■ HOW TO COMPLETE THIS TASK
In the listing below, the line containing "From a highly" marks the end; copy exactly every line from the first through that one.

■ GIVEN INFORMATION
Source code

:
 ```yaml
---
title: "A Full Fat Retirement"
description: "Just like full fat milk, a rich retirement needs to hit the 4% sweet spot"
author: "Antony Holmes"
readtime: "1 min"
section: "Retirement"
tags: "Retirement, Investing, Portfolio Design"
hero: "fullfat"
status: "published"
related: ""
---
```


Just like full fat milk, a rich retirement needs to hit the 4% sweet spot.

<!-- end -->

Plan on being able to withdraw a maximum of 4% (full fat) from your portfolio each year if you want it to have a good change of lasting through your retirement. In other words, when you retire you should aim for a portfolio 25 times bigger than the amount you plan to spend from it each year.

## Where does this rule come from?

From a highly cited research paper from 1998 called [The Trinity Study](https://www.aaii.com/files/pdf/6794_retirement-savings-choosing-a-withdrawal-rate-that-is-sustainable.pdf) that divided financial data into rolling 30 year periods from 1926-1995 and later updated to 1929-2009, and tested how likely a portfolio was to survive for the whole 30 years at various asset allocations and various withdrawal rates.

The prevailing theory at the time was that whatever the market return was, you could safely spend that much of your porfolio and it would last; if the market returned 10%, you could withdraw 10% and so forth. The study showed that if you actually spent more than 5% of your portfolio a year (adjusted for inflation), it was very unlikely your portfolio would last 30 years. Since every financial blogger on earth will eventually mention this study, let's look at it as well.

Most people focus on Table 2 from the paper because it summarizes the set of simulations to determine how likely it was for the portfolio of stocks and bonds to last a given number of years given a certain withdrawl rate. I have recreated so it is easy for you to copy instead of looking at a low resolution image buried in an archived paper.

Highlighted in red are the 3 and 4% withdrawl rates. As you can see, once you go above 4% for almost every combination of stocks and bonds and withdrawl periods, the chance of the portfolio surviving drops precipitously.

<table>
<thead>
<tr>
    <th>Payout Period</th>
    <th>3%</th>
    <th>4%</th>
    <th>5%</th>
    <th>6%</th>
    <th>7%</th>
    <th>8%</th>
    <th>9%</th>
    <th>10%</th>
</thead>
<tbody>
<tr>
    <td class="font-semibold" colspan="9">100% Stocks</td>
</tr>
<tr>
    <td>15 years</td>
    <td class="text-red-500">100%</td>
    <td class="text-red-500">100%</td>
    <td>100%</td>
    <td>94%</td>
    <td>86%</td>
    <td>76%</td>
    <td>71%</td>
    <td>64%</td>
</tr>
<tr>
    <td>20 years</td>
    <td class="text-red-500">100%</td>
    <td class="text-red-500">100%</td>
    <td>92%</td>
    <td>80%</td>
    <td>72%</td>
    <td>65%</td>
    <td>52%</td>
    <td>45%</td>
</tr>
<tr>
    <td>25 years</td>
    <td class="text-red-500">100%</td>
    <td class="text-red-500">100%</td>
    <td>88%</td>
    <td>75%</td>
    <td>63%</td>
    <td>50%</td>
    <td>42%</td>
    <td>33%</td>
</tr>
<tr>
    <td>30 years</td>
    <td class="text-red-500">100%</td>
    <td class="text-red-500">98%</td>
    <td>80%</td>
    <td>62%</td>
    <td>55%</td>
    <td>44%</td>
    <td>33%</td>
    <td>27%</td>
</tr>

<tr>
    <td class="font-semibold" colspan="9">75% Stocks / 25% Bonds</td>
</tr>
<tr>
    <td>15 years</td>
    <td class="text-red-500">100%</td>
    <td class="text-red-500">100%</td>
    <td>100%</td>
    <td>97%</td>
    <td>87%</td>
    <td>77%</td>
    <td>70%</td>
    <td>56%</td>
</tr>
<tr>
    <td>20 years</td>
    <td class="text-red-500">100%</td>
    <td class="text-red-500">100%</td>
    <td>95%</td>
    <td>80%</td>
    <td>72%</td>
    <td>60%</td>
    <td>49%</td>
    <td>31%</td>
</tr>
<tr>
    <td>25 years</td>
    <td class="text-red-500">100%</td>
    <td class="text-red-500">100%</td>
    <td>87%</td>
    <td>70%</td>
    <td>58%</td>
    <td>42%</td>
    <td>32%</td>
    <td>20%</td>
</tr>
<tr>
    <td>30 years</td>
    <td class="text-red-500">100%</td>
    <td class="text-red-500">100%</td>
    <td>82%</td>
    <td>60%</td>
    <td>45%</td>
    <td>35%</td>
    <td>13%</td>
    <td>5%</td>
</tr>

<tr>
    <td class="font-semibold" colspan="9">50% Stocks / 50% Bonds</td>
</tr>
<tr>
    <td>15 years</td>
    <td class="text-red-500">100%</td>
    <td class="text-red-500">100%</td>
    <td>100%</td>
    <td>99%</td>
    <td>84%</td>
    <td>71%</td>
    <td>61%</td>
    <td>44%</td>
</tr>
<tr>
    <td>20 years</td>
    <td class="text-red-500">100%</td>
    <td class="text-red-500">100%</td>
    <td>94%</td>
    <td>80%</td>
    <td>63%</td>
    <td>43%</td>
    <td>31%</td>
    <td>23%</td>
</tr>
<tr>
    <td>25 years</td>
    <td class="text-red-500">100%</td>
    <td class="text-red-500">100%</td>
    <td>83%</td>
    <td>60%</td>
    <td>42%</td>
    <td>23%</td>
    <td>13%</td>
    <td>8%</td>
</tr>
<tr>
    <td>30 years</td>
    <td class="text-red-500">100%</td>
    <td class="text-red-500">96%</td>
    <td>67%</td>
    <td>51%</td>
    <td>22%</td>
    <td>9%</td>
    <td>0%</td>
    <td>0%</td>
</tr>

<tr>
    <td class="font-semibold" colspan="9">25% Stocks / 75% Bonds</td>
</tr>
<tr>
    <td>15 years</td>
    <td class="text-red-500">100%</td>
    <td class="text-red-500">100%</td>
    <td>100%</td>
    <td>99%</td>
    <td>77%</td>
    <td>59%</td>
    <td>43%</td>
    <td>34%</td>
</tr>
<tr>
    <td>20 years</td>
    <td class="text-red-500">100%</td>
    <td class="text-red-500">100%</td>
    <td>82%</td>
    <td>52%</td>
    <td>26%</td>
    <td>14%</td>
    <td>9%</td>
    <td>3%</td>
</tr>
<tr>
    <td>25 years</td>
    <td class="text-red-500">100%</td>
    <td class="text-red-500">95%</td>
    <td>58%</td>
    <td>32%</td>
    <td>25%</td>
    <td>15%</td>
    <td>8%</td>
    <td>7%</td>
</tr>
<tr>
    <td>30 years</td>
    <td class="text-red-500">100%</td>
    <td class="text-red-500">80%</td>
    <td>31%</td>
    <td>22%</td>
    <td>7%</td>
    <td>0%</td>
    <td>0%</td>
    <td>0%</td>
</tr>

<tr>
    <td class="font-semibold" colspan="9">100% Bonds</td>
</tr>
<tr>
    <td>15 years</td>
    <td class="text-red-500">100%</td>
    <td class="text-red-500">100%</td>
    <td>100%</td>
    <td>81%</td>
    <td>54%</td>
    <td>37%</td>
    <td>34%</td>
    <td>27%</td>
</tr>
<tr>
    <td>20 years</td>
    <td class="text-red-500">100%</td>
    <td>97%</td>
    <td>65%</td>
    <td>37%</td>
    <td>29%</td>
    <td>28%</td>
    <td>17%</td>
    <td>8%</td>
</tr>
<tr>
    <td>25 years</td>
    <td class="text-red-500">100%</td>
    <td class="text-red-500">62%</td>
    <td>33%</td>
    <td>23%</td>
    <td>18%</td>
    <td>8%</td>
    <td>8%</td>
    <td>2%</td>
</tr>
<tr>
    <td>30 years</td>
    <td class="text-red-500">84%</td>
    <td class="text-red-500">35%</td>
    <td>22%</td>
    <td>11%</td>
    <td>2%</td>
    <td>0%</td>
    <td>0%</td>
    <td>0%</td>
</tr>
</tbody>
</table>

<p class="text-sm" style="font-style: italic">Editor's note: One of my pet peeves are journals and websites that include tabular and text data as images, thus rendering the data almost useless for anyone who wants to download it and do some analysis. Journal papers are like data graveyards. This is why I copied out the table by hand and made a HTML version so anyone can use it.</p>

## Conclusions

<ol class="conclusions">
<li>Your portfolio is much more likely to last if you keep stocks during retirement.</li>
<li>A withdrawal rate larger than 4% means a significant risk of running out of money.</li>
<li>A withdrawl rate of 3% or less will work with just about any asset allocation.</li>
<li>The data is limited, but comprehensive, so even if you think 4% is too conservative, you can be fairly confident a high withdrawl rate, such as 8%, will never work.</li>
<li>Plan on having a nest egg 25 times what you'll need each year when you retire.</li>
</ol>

■ RESPONSE AREA
Source code

:
 ```yaml
---
title: "A Full Fat Retirement"
description: "Just like full fat milk, a rich retirement needs to hit the 4% sweet spot"
author: "Antony Holmes"
readtime: "1 min"
section: "Retirement"
tags: "Retirement, Investing, Portfolio Design"
hero: "fullfat"
status: "published"
related: ""
---
```


Just like full fat milk, a rich retirement needs to hit the 4% sweet spot.

<!-- end -->

Plan on being able to withdraw a maximum of 4% (full fat) from your portfolio each year if you want it to have a good change of lasting through your retirement. In other words, when you retire you should aim for a portfolio 25 times bigger than the amount you plan to spend from it each year.

## Where does this rule come from?

From a highly cited research paper from 1998 called [The Trinity Study](https://www.aaii.com/files/pdf/6794_retirement-savings-choosing-a-withdrawal-rate-that-is-sustainable.pdf) that divided financial data into rolling 30 year periods from 1926-1995 and later updated to 1929-2009, and tested how likely a portfolio was to survive for the whole 30 years at various asset allocations and various withdrawal rates.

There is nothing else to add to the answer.